September 17th, 2017
Friends, SysAdmins, #infosec, lend me your
After Equifax was pwned, word got out that CVE-2017-5638, a Remote Code Execution vulnerability in Apache Struts, was exploited in the attack. This vulnerability had been published on March 7th, 2017; the compromise was first detected on July 29th, 2017, with earliest access as far back as May 13th, 2017. That is, the vulnerability had been exploited approximately 2 months after it was announced.
This two month window then quickly became a major point of criticism from the #infosec twitterati and some press coverage. I frequently argue in favor of regular, automated software updates; I know from experience that unpatched software poses the biggest risk to just about any organization, that attackers are more likely to use known, published vulnerabilities rather than the ominous 0-day.
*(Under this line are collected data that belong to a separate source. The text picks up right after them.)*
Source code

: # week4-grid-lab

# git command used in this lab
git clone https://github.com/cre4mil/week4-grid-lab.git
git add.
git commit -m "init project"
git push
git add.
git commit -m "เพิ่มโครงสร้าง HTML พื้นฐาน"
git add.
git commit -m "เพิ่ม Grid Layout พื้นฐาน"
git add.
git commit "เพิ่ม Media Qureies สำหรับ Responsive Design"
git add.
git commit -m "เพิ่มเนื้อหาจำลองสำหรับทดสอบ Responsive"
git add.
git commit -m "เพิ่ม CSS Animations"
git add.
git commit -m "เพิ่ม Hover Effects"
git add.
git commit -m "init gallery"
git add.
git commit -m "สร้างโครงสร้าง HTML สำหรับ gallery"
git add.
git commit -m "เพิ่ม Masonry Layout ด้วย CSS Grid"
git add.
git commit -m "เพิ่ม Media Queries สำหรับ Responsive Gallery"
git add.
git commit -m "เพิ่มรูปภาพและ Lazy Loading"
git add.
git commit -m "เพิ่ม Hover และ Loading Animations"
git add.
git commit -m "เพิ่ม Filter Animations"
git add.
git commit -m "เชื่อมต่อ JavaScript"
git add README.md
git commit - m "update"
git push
But I also know that patching a large infrastructure is not trivial.
Over the last 17 years or so, I have helped design, develop, build, maintain, and secure large scale systems that you likely have used (albeit often indirectly). I have tried to solve the problem of applying software updates in a variety of ways, and I have come to the conclusion that it's not currently realistic to believe that you can keep your entire infrastructure and serving stack up to date at all times.
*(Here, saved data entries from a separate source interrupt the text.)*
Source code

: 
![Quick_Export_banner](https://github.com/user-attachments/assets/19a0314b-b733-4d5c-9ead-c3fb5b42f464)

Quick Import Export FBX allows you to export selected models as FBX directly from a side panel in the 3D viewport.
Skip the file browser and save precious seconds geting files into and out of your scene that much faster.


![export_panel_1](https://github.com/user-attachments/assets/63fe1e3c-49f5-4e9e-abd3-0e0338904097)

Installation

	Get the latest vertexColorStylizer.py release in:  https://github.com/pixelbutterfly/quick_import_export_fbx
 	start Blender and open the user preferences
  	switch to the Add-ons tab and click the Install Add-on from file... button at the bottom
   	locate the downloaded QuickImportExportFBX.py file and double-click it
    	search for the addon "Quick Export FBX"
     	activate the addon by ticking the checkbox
Today's software dependencies are so complex that your systems likely rely on components that you've never heard of on the order of thousands of distinct packages with dozens of different versions being in use. (And this is not to mention that all of the services in question nowadays frequently are running inside virtual machines on hardware that you do not even own.) We're again using static binaries and in some ways lost visibility of what's running where.
The logistics of getting a software update out to all your systems are complicated; see e.g. this Twitter thread for a summary. (There is much work needed to make this process easier. Auto-updating containers and auto-rebooting services are just some of my crazy ideas.) But that's step two -- step one is to actually be aware that a software update is available and required.
So, yes, you can slurp in all the data, but making it actionable requires a lot of work. Worse, this uses a blacklist approach to system security: "we know software X, Y, and Z is used here, so we will keep an eye open for vulnerabilities in those". (Not to mention that this only covers vulnerabilities once they actually are assigned a CVE; a lot of software providers or open source projects out there don't even (know to) request CVEs for security fixes.)
None of this is inherently unsolvable, but all of this is hard. You may argue that we should be in the business of solving hard problems like these -- and I would applaud you, for I have made that case myself. But that sort of work is like insurance: generally regarded as not particularly sexy, non-revenue generating (and frequently interrupting revenue streams), and only of interest after the shit has hit the fan.
Ensuring that even only those packages you (know you should) care about are updated across your entire fleet, patching your systems and services, as of today, is still a very difficult and laborsome task, that may take several weeks even if it is prioritized correctly.
One problem with prioritizing software updates is the constant SysAdmin's Dilemma: if you're doing your job well, nobody notices. Patching systems and then not getting compromised does not get recognition; the business may only know that this happened if the update negatively impacted productivity, revenue, uptime, or what have you. Which is one of the reasons why hardly anybody applies all software updates all the time. Instead, we (try to) spot-patch when we're under high pressure or imminent (known) threat.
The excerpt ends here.